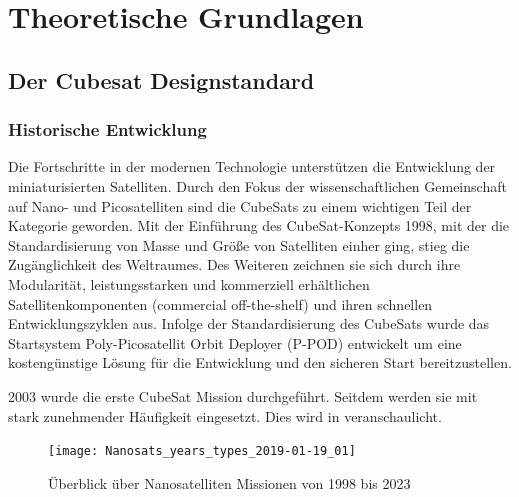 \chapter{Theoretische Grundlagen}
\section{Der Cubesat Designstandard}%
	\subsection{Historische Entwicklung}
Die Fortschritte in der modernen Technologie unterstützen die Entwicklung der miniaturisierten Satelliten. Durch den Fokus der wissenschaftlichen Gemeinschaft auf Nano- und Picosatelliten sind die CubeSats zu einem wichtigen Teil der Kategorie geworden. Mit der Einführung des CubeSat-Konzepts 1998, mit der die Standardisierung von Masse und Größe von Satelliten einher ging, stieg die Zugänglichkeit des Weltraumes. Des Weiteren zeichnen sie sich durch ihre Modularität, leistungsstarken und kommerziell erhältlichen Satellitenkomponenten (commercial off-the-shelf) und ihren schnellen Entwicklungszyklen aus. Infolge der Standardisierung des CubeSats wurde das Startsystem Poly-Picosatellit Orbit Deployer (P-POD) entwickelt um eine kostengünstige Lösung für die Entwicklung und den sicheren Start bereitzustellen. \cite[S. 1 - 4]{RahmatSamii.2017}

2003 wurde die erste CubeSat Mission durchgeführt. Seitdem werden sie mit stark zunehmender Häufigkeit eingesetzt. Dies wird in  veranschaulicht. \cite[S. 1]{firstone}
			\begin{figure}[h]
				\centering
					\texttt{[image: Nanosats\_years\_types\_2019-01-19\_01]}
				\caption{Überblick über Nanosatelliten Missionen von 1998 bis 2023}
				\label{fig:NanosatsTypes}
			\end{figure}

	\newpage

(Task to complete): Leave out all pictures, then copy the remaining material exactly.

(Solution below):
 \chapter{Theoretische Grundlagen}
\section{Der Cubesat Designstandard}%
	\subsection{Historische Entwicklung}
Die Fortschritte in der modernen Technologie unterstützen die Entwicklung der miniaturisierten Satelliten. Durch den Fokus der wissenschaftlichen Gemeinschaft auf Nano- und Picosatelliten sind die CubeSats zu einem wichtigen Teil der Kategorie geworden. Mit der Einführung des CubeSat-Konzepts 1998, mit der die Standardisierung von Masse und Größe von Satelliten einher ging, stieg die Zugänglichkeit des Weltraumes. Des Weiteren zeichnen sie sich durch ihre Modularität, leistungsstarken und kommerziell erhältlichen Satellitenkomponenten (commercial off-the-shelf) und ihren schnellen Entwicklungszyklen aus. Infolge der Standardisierung des CubeSats wurde das Startsystem Poly-Picosatellit Orbit Deployer (P-POD) entwickelt um eine kostengünstige Lösung für die Entwicklung und den sicheren Start bereitzustellen. \cite[S. 1 - 4]{RahmatSamii.2017}

2003 wurde die erste CubeSat Mission durchgeführt. Seitdem werden sie mit stark zunehmender Häufigkeit eingesetzt. Dies wird in  veranschaulicht. \cite[S. 1]{firstone}
			\begin{figure}[h]
				\centering
					\texttt{[image: Nanosats\_years\_types\_2019-01-19\_01]}
				\caption{Überblick über Nanosatelliten Missionen von 1998 bis 2023}
				\label{fig:NanosatsTypes}
			\end{figure}

	\newpage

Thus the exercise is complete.